Every line of the data that includes "sani" should be copied out.

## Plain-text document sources
● ● ● ● ● ● ●

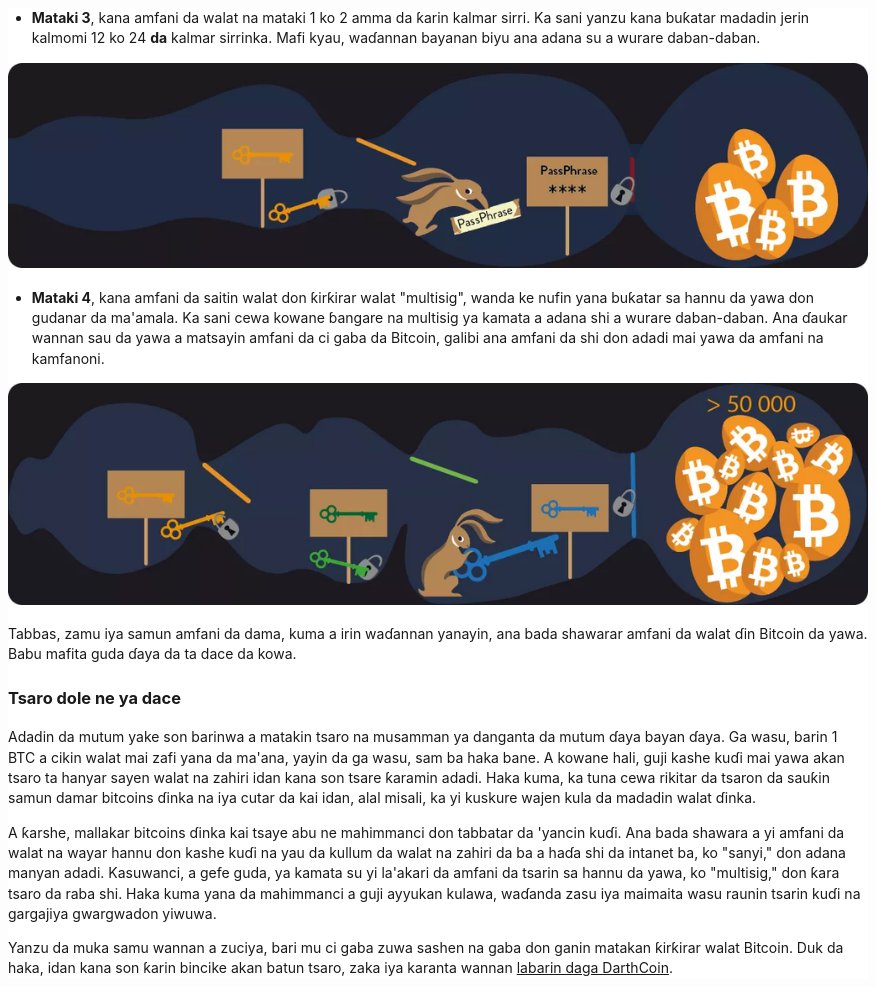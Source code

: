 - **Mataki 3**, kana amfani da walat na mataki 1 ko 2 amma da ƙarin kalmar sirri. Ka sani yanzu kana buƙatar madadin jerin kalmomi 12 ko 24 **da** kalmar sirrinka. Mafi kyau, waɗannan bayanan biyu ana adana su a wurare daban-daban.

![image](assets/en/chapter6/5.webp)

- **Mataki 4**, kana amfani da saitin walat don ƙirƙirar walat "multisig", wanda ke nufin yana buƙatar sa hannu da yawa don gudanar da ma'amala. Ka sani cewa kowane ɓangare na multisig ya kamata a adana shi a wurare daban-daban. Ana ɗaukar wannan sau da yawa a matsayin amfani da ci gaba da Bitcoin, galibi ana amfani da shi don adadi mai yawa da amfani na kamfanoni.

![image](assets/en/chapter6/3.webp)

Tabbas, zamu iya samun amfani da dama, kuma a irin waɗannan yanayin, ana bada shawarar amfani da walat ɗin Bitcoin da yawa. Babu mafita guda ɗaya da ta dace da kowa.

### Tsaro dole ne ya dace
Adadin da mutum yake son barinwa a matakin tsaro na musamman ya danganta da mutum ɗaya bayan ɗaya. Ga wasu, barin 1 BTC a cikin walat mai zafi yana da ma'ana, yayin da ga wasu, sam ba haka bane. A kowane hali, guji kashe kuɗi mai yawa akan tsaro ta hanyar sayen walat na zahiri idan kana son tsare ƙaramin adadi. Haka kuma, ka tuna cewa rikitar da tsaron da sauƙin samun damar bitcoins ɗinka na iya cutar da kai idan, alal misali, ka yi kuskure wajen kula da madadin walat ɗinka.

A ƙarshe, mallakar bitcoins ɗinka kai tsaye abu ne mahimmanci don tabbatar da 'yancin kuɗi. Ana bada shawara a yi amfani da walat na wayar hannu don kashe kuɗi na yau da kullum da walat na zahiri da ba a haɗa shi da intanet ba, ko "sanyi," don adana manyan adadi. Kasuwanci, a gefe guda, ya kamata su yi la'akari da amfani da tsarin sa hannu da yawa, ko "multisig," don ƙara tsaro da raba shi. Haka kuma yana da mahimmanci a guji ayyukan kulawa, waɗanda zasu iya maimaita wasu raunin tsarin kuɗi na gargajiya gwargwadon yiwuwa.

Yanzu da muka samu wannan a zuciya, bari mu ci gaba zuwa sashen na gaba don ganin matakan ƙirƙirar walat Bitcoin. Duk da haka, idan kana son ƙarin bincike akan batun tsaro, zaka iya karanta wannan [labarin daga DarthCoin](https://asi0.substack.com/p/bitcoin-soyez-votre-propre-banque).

● ● ● ● ● ● ●

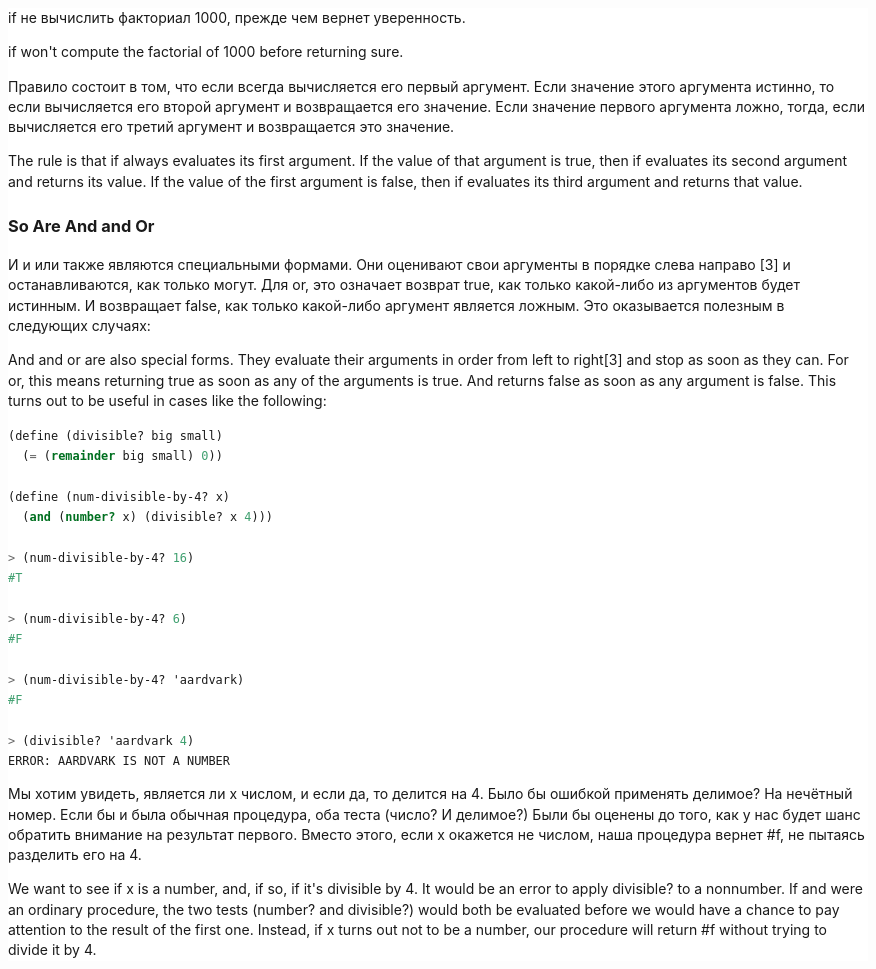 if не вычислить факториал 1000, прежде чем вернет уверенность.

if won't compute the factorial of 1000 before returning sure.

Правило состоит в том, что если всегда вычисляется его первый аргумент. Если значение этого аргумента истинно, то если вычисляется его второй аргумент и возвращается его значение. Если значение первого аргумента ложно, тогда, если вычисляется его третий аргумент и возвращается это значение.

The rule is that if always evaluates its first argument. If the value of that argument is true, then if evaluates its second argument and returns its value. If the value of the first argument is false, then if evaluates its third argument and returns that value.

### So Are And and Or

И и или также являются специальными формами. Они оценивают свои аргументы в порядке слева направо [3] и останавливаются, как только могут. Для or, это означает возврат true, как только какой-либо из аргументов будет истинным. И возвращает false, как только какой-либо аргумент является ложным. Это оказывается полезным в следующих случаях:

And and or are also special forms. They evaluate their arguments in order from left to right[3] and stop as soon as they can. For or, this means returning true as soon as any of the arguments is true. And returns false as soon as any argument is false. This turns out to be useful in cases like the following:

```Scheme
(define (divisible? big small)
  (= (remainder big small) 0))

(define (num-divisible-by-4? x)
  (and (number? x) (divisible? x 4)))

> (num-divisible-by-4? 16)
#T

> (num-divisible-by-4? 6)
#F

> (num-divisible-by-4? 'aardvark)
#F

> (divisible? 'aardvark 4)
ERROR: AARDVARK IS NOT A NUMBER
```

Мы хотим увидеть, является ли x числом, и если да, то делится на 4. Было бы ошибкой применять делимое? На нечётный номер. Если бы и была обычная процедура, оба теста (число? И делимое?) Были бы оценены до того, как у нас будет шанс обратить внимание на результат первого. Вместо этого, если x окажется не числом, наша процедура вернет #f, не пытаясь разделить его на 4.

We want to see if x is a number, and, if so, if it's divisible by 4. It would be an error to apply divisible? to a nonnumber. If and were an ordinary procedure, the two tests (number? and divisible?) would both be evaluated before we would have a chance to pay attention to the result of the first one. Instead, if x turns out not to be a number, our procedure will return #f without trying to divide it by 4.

● ● ● ● ● ● ●

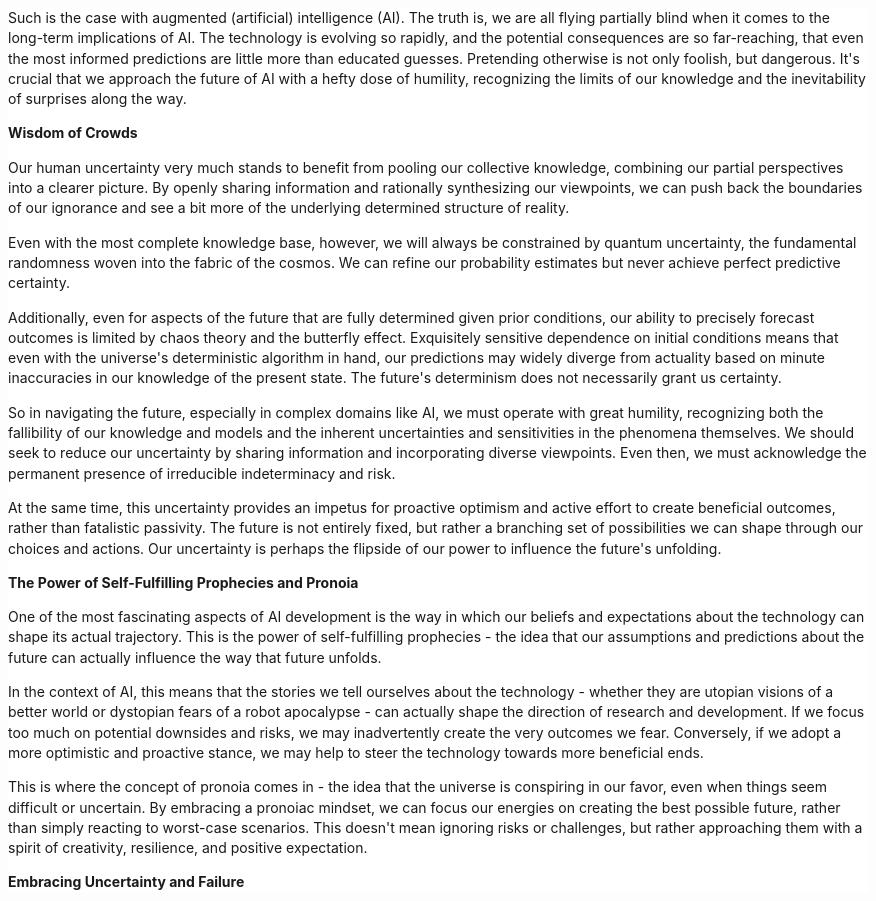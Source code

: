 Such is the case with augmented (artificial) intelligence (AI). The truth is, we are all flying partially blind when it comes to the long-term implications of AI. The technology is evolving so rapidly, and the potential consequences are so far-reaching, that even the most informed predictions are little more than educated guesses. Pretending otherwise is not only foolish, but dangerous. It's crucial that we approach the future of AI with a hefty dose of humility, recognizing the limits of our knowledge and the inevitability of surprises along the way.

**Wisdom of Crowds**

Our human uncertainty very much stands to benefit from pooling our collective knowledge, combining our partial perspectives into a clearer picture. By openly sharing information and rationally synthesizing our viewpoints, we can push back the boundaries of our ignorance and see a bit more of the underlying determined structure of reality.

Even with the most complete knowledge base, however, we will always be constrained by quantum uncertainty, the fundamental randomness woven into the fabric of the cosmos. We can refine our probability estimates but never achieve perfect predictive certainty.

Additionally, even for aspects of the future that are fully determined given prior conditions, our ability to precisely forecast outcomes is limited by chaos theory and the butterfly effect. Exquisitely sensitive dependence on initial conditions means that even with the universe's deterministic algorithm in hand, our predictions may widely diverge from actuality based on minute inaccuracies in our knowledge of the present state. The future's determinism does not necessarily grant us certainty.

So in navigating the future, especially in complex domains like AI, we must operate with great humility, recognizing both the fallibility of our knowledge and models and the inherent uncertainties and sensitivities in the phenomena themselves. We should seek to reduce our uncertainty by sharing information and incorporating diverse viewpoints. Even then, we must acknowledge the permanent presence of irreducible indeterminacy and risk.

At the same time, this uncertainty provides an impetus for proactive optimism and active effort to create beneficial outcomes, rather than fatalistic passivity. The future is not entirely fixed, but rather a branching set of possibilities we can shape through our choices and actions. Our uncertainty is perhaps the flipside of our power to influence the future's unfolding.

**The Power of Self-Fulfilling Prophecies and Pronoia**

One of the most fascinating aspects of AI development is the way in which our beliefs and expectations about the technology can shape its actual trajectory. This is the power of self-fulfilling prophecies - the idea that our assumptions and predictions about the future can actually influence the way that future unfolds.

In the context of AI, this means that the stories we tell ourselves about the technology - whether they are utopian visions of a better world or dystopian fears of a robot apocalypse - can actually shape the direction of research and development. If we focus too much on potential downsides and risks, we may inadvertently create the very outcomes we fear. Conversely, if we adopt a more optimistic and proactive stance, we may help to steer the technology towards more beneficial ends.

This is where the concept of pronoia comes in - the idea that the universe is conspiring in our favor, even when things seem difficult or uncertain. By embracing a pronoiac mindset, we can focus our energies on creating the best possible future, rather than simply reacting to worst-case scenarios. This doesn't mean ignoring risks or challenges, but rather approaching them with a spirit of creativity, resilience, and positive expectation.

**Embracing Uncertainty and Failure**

● ● ● ● ● ● ●

## ANSWER BOX
: - **Mataki 3**, kana amfani da walat na mataki 1 ko 2 amma da ƙarin kalmar sirri. Ka sani yanzu kana buƙatar madadin jerin kalmomi 12 ko 24 **da** kalmar sirrinka. Mafi kyau, waɗannan bayanan biyu ana adana su a wurare daban-daban.
- **Mataki 4**, kana amfani da saitin walat don ƙirƙirar walat "multisig", wanda ke nufin yana buƙatar sa hannu da yawa don gudanar da ma'amala. Ka sani cewa kowane ɓangare na multisig ya kamata a adana shi a wurare daban-daban. Ana ɗaukar wannan sau da yawa a matsayin amfani da ci gaba da Bitcoin, galibi ana amfani da shi don adadi mai yawa da amfani na kamfanoni.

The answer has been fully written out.